New York Area's Metro-North Railroad Given Emergency Order By Government To Make Safety Improvements To Bronx 'Death Track'.

on December 06 2013 2:40 PM
Metro-North Train Crash
Train cars are seen at the site of a Metro-North train derailment in the Bronx borough of New York on Dec.1, 2013. Reuters/Carlo Allegri

An Emergency order has been issued to the Metro-North Commuter Railroad  by the Federal Railroad Administration to ensure that train crews do not exceed speed limitations in the future. 

The order comes just five days after four passengers died and dozens were injured when the train they were travelling in derailed from the Metro-North track in the Bronx borough of New York City.

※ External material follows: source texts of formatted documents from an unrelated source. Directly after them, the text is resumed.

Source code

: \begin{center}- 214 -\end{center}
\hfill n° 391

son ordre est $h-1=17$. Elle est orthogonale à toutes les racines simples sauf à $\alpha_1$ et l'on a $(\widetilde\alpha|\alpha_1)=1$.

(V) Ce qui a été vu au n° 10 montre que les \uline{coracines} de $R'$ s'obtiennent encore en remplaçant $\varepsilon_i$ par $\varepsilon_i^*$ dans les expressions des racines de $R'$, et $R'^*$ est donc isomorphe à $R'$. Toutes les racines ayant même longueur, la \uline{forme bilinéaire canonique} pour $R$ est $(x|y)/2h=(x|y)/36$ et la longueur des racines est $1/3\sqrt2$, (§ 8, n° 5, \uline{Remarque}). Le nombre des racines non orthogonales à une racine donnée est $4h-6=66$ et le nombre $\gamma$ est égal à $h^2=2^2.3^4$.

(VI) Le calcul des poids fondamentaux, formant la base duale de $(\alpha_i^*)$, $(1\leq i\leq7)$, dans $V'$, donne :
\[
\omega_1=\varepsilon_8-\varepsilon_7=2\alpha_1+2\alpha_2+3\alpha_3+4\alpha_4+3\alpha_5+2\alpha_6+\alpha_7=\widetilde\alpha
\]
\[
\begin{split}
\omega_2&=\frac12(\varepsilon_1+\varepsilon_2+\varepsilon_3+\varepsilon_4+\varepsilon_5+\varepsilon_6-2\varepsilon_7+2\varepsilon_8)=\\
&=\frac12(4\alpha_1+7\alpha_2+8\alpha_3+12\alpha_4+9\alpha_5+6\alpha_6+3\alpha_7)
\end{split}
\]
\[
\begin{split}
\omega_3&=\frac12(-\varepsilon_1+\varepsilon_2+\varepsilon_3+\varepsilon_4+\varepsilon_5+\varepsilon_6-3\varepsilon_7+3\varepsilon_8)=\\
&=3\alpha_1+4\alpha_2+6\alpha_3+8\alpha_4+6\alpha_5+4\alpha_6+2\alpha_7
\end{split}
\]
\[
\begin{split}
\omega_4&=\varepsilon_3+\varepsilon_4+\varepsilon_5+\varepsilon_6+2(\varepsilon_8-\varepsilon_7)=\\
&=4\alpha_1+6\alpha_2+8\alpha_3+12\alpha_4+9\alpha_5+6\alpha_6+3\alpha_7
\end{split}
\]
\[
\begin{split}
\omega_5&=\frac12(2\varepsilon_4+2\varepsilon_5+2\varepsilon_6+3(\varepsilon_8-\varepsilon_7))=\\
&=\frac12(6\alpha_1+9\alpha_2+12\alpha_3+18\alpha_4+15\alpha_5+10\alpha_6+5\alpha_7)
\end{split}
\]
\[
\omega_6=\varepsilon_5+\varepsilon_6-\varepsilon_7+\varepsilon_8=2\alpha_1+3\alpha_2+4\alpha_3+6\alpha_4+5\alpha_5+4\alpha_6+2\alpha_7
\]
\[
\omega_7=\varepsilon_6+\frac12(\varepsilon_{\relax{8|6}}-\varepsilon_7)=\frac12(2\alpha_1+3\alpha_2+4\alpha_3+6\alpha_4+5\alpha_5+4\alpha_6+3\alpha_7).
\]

The directive requires Metro-North to modify its signaling system to ensure speed limits are obeyed, but in the meantime they want two qualified train drivers in the locomotive cab or passenger control compartments at locations where speed limits change by more than 20 mph or more, until the signal work is complete.

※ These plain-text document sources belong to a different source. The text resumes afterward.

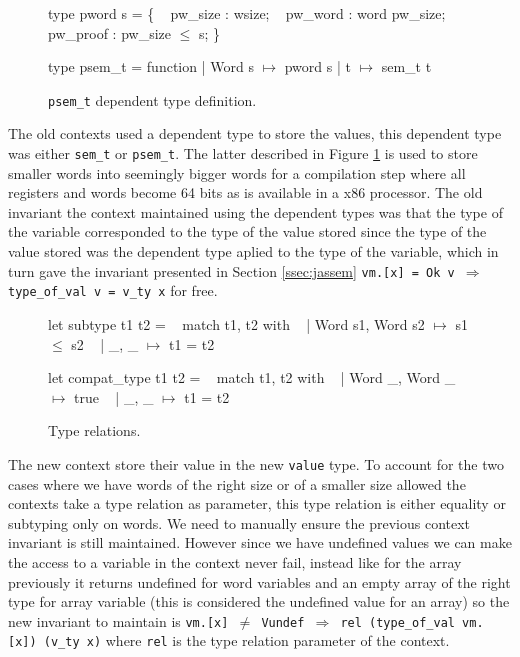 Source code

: \documentclass{article}
\begin{document}
\medskip

\begin{figure}
\obeylines\obeyspaces\ttfamily%
type pword s = \{
~ pw\_size  : wsize;
~ pw\_word  : word pw\_size;
~ pw\_proof : pw\_size \(\leq\) s;
\}

type psem\_t = function
| Word s \(\mapsto\) pword s
| t      \(\mapsto\) sem\_t t
\normalfont%
\caption{\texttt{psem\_t} dependent type definition.}\label{fig:psemt}
\end{figure}

The old contexts used a dependent type to store the values, this dependent type
was either \texttt{sem\_t} or \texttt{psem\_t}. The latter described in Figure
\ref{fig:psemt} is used to store smaller words into seemingly bigger words for
a compilation step where all registers and words become 64 bits as is available
in a x86 processor. The old invariant the context maintained using the dependent
types was that the type of the variable corresponded to the type of the value
stored since the type of the value stored was the dependent type aplied to the
type of the variable, which in turn gave the invariant presented in Section
\ref{ssec:jassem}
\texttt{vm.[x] = Ok v \(\Longrightarrow\) type\_of\_val v = v\_ty x} for free.

\begin{figure}[t]
\obeylines\obeyspaces\ttfamily%
let subtype t1 t2 =
~ match t1, t2 with
~ | Word s1, Word s2 \(\mapsto\) s1 \(\leq\) s2
~ | \_,       \_       \(\mapsto\) t1 = t2

let compat\_type t1 t2 =
~ match t1, t2 with
~ | Word \_, Word \_ \(\mapsto\) true
~ | \_,      \_      \(\mapsto\) t1 = t2
\normalfont%
\caption{Type relations.}
\end{figure}

The new context store their value in the new \texttt{value} type. To account for
the two cases where we have words of the right size or of a smaller size allowed
the contexts take a type relation as parameter, this type relation is either
equality or subtyping only on words. We need to manually ensure the previous
context invariant is still maintained. However since we have undefined values we
can make the access to a variable in the context never fail, instead like for
the array previously it returns undefined for word variables and an empty array
of the right type for array variable (this is considered the undefined value for
an array) so the new invariant to maintain is
\texttt{vm.[x] \(\neq\) Vundef \(\Longrightarrow\) rel (type\_of\_val vm.[x]) (v\_ty x)}
where \texttt{rel} is the type relation parameter of the context.
\end{document}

Furthermore, the FRA has demanded an action plan to be submitted no later than Dec. 31 detailing target dates and milestones for doing the necessary signal work.  

“Safety is our highest priority, and we must do everything we can to learn from this tragic crash and help prevent future derailments,” said U.S. Transportation Secretary Anthony Foxx.  “While we assist the National Transportation Safety Board in carrying out its investigation, this Emergency Order will help ensure that other Metro-North trains travel at appropriate, safe speeds.”

The Emergency order is a mandatory directive to Metro-North where failure to comply with requirements will result in enforcement actions against the railroad or individuals who violate it.

The emergency order marks the second time this week that the FRA has given Metro-North safety directives. On Wednesday evening Metro North's operator The Metropolitan Transit Authority, received a letter calling for a full employee safety stand-down and full implementation of the confidential close call reporting system, which has been proven to help safety on other lines.

“Last year was the safest on record for our nation’s rail industry,” said FRA Administrator Joseph C. Szabo.  “Even with a 43 percent decline in train accidents nationwide over the past decade we must remain steadfast and vigilant to ensure passengers and employees are safe.  The public deserves better and our mission is to drive continuous safety improvement.”

The FRA has already implemented a number of safety enforcements after a number of accidents occurred on the line, including additional inspections of its lines and audits of Metro-North’s operations and compliance with federal regulations.